Rerun: To let low-carb right, you must check POSTPRANDIAL blood sugars

Checking postprandial (after-eating) blood sugars yields extraordinary advantage in creating better diets for many people.

This idea has proven so powerful that I am running a previous Heart Scan Blog post on this practice to bring any newcomers up-to-date on this powerful way to improve diet, lose weight, reduce small LDL, reduce triglycerides, and reduce blood pressure.



To get low-carb right, you need to check blood sugars

Reducing your carbohydrate exposure, particularly to wheat, cornstarch, and sucrose (table sugar), helps with weight loss; reduction of triglycerides, small LDL, and c-reactive protein; increases HDL; reduces blood pressure. There should be no remaining doubt on these effects.

However, I am going to propose that you cannot truly get your low-carb diet right without checking blood sugars. Let me explain.

Carbohydrates are the dominant driver of blood sugar (glucose) after eating. But it's clear that we also obtain some wonderfully healthy nutrients from carbohydrate sources: Think anthocyanins from blueberries and pomegranates, vitamin C from citrus, and soluble fiber from beans. There are many good things in carbohydrate foods.

How do we weigh the need to reduce carbohydrates with their benefits?

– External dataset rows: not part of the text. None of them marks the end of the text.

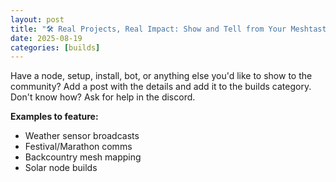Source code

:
 ```yaml
---
layout: post
title: "🛠 Real Projects, Real Impact: Show and Tell from Your Meshtastic Community"
date: 2025-08-19
categories: [builds]
---
```


Have a node, setup, install, bot, or anything else you'd like to show to the community? Add a post with the details and add it to the builds category. Don't know how? Ask for help in the discord.

**Examples to feature:**
- Weather sensor broadcasts
- Festival/Marathon comms
- Backcountry mesh mapping
- Solar node builds
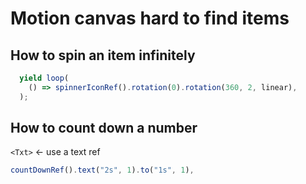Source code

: # Motion canvas hard to find items

## How to spin an item infinitely

```js
  yield loop(
    () => spinnerIconRef().rotation(0).rotation(360, 2, linear),
  );
```

## How to count down a number

`<Txt>` \<- use a text ref

```js
countDownRef().text("2s", 1).to("1s", 1),
```
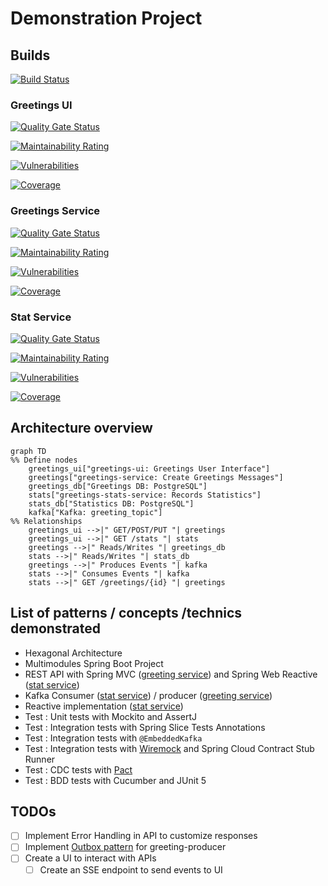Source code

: # Demonstration Project

## Builds

[![Build Status](https://github.com/McKratt/greetings/actions/workflows/build.yml/badge.svg)](https://github.com/McKratt/greetings/actions)

### Greetings UI

[![Quality Gate Status](https://sonarcloud.io/api/project_badges/measure?project=greetings-ui&metric=alert_status)](https://sonarcloud.io/dashboard?id=greetings-ui)

[![Maintainability Rating](https://sonarcloud.io/api/project_badges/measure?project=greetings-ui&metric=sqale_rating)](https://sonarcloud.io/dashboard?id=greetings-ui)

[![Vulnerabilities](https://sonarcloud.io/api/project_badges/measure?project=greetings-ui&metric=vulnerabilities)](https://sonarcloud.io/dashboard?id=greetings-ui)

[![Coverage](https://sonarcloud.io/api/project_badges/measure?project=greetings-ui&metric=coverage)](https://sonarcloud.io/dashboard?id=greetings-ui)

### Greetings Service

[![Quality Gate Status](https://sonarcloud.io/api/project_badges/measure?project=greetings-service&metric=alert_status)](https://sonarcloud.io/dashboard?id=greetings-service)

[![Maintainability Rating](https://sonarcloud.io/api/project_badges/measure?project=greetings-service&metric=sqale_rating)](https://sonarcloud.io/dashboard?id=greetings-service)

[![Vulnerabilities](https://sonarcloud.io/api/project_badges/measure?project=greetings-service&metric=vulnerabilities)](https://sonarcloud.io/dashboard?id=greetings-service)

[![Coverage](https://sonarcloud.io/api/project_badges/measure?project=greetings-service&metric=coverage)](https://sonarcloud.io/dashboard?id=greetings-service)

### Stat Service

[![Quality Gate Status](https://sonarcloud.io/api/project_badges/measure?project=greetings-stat-service&metric=alert_status)](https://sonarcloud.io/dashboard?id=greetings-stat-service)

[![Maintainability Rating](https://sonarcloud.io/api/project_badges/measure?project=greetings-stat-service&metric=sqale_rating)](https://sonarcloud.io/dashboard?id=greetings-stat-service)

[![Vulnerabilities](https://sonarcloud.io/api/project_badges/measure?project=greetings-stat-service&metric=vulnerabilities)](https://sonarcloud.io/dashboard?id=greetings-stat-service)

[![Coverage](https://sonarcloud.io/api/project_badges/measure?project=greetings-stat-service&metric=coverage)](https://sonarcloud.io/dashboard?id=greetings-stat-service)

## Architecture overview

```mermaid
graph TD
%% Define nodes
    greetings_ui["greetings-ui: Greetings User Interface"]
    greetings["greetings-service: Create Greetings Messages"]
    greetings_db["Greetings DB: PostgreSQL"]
    stats["greetings-stats-service: Records Statistics"]
    stats_db["Statistics DB: PostgreSQL"]
    kafka["Kafka: greeting_topic"]
%% Relationships
    greetings_ui -->|" GET/POST/PUT "| greetings
    greetings_ui -->|" GET /stats "| stats
    greetings -->|" Reads/Writes "| greetings_db
    stats -->|" Reads/Writes "| stats_db
    greetings -->|" Produces Events "| kafka
    stats -->|" Consumes Events "| kafka
    stats -->|" GET /greetings/{id} "| greetings
```

## List of patterns / concepts /technics demonstrated

* Hexagonal Architecture
* Multimodules Spring Boot Project
* REST API with Spring MVC ([greeting service](./greetings-service)) and Spring Web
  Reactive ([stat service](./greetings-stat-service))
* Kafka Consumer ([stat service](./greetings-stat-service)) / producer ([greeting service](./greetings-service))
* Reactive implementation ([stat service](./greetings-stat-service))
* Test : Unit tests with Mockito and AssertJ
* Test : Integration tests with Spring Slice Tests Annotations
* Test : Integration tests with `@EmbeddedKafka`
* Test : Integration tests with [Wiremock](https://wiremock.org/) and Spring Cloud Contract Stub Runner
* Test : CDC tests with [Pact](https://docs.pact5.io)
* Test : BDD tests with Cucumber and JUnit 5

## TODOs

* [ ] Implement Error Handling in API to customize responses
* [ ] Implement [Outbox pattern](https://microservices.io/patterns/data/transactional-outbox.html) for greeting-producer
* [ ] Create a UI to interact with APIs
    * [ ] Create an SSE endpoint to send events to UI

Blood sugar after eating ("postprandial") is the best index of carbohydrate metabolism we have (not fasting blood sugar). It also provides an indirect gauge of small LDL. Checking your blood sugar (glucose) has become an easy and relatively inexpensive tool that just about anybody can incorporate into health habits. More often than not, it can also provide you with some unexpected insights about your response to diet.

If you’re not a diabetic, why bother checking blood sugar? New studies have documented the increased likelihood of cardiovascular events with increased postprandial blood sugars well below the ranges regarded as diabetic. A blood sugar level of 140 mg/dl after a meal carries 30-60% increased (relative) risk for heart attack and other events. The increase in risk begins at even lower levels, perhaps 110 mg/dl or lower after-eating.

We use a one-hour after eating blood sugar to gauge the effects of a meal. If, for instance, your dinner of baked chicken, asparagus brushed with olive oil, sauteed mushrooms, mashed potatoes, and a piece of Italian bread yields a one-hour blood sugar of 155 mg/dl, you know that something is wrong. (This is far more common than most people think.)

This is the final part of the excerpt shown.